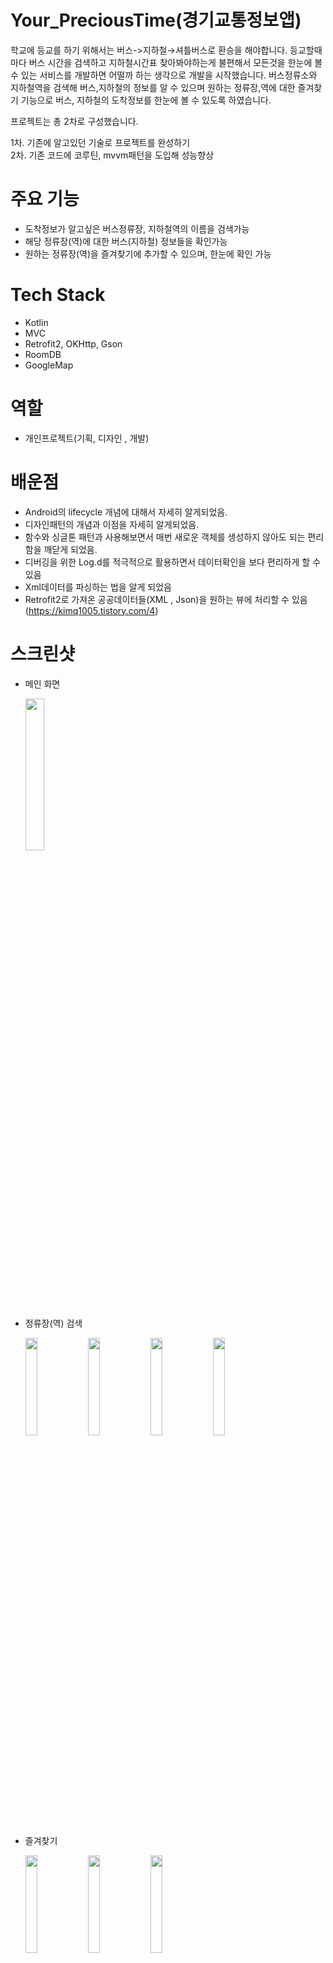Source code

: # Your_PreciousTime(경기교통정보앱)

학교에 등교를 하기 위해서는 버스->지하철→셔틀버스로 환승을 해야합니다. 등교할때마다 버스 시간을 검색하고 지하철시간표 찾아봐야하는게 불편해서 모든것을 한눈에 볼 수 있는 서비스를 개발하면 어떨까 하는 생각으로 개발을 시작했습니다. 버스정류소와 지하철역을 검색해 버스,지하철의 정보를 알 수 있으며  원하는 정류장,역에 대한 즐겨찾기 기능으로 버스, 지하철의 도착정보를 한눈에 볼 수 있도록 하였습니다. 

프로젝트는 총 2차로 구성했습니다. 

1차. 기존에 알고있던 기술로 프로젝트를 완성하기  
2차. 기존 코드에 코루틴, mvvm패턴을 도입해 성능향상





# 주요 기능
* 도착정보가 알고싶은 버스정류장, 지하철역의 이름을 검색가능
* 해당 정류장(역)에 대한 버스(지하철) 정보들을 확인가능
* 원하는 정류장(역)을 즐겨찾기에 추가할 수 있으며, 한눈에 확인 가능



# Tech Stack
* Kotlin
* MVC
* Retrofit2, OKHttp, Gson
* RoomDB
* GoogleMap


# 역할
* 개인프로젝트(기획, 디자인 , 개발)

# 배운점
* Android의 lifecycle 개념에 대해서 자세히 알게되었음.
* 디자인패턴의 개념과 이점을 자세히 알게되었음.
* 함수와 싱글톤 패턴과 사용해보면서 매번 새로운 객체를 생성하지 않아도 되는 편리함을 깨닫게 되었음.
* 디버깅을 위한 Log.d를 적극적으로 활용하면서 데이터확인을 보다 편리하게 할 수 있음
* Xml데이터를 파싱하는 법을 알게 되었음
* Retrofit2로 가져온 공공데이터들(XML , Json)을 원하는 뷰에 처리할 수 있음 (https://kimq1005.tistory.com/4)


# 스크린샷
* 메인 화면  

  <img src = "https://user-images.githubusercontent.com/68366753/154833313-2a0e1467-56d8-444a-8d4e-65f875c1fce5.png" width="25%" height="25%">   
    
      
      
  
  
* 정류장(역) 검색

  <img src = "https://user-images.githubusercontent.com/68366753/154833313-2a0e1467-56d8-444a-8d4e-65f875c1fce5.png" width="20%" height="20%">  <img src = "https://user-images.githubusercontent.com/68366753/154833623-b78084e8-0876-481e-81ee-37095d575020.png" width="20%" height="20%">  <img src = "https://user-images.githubusercontent.com/68366753/154833637-3c48804e-a15b-4749-aed2-5c204424a4e3.png" width="20%" height="20%">
  <img src = "https://user-images.githubusercontent.com/68366753/154833703-77f69573-f9a3-4a9e-be57-328d5554961b.png" width="20%" height="20%"> 
 

 

* 즐겨찾기  
  
  <img src = "https://user-images.githubusercontent.com/68366753/154833778-2555b0fb-5ad0-4151-9f2a-69a81e93b436.png" width="20%" height="20%">  <img src = "https://user-images.githubusercontent.com/68366753/154833794-e0d1a9a0-d352-428f-b41f-8a97f8fed582.png" width="20%" height="20%">  <img src = "https://user-images.githubusercontent.com/68366753/154833814-9eeed1a5-78d2-4b4a-976a-b6c8145bc3ca.png" width="20%" height="20%">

> WHAT NEEDS TO BE DONE:
Among the lines above, find the ones containing "알게되었음" and copy them.

> TASK SOLUTION:
* Android의 lifecycle 개념에 대해서 자세히 알게되었음.
* 디자인패턴의 개념과 이점을 자세히 알게되었음.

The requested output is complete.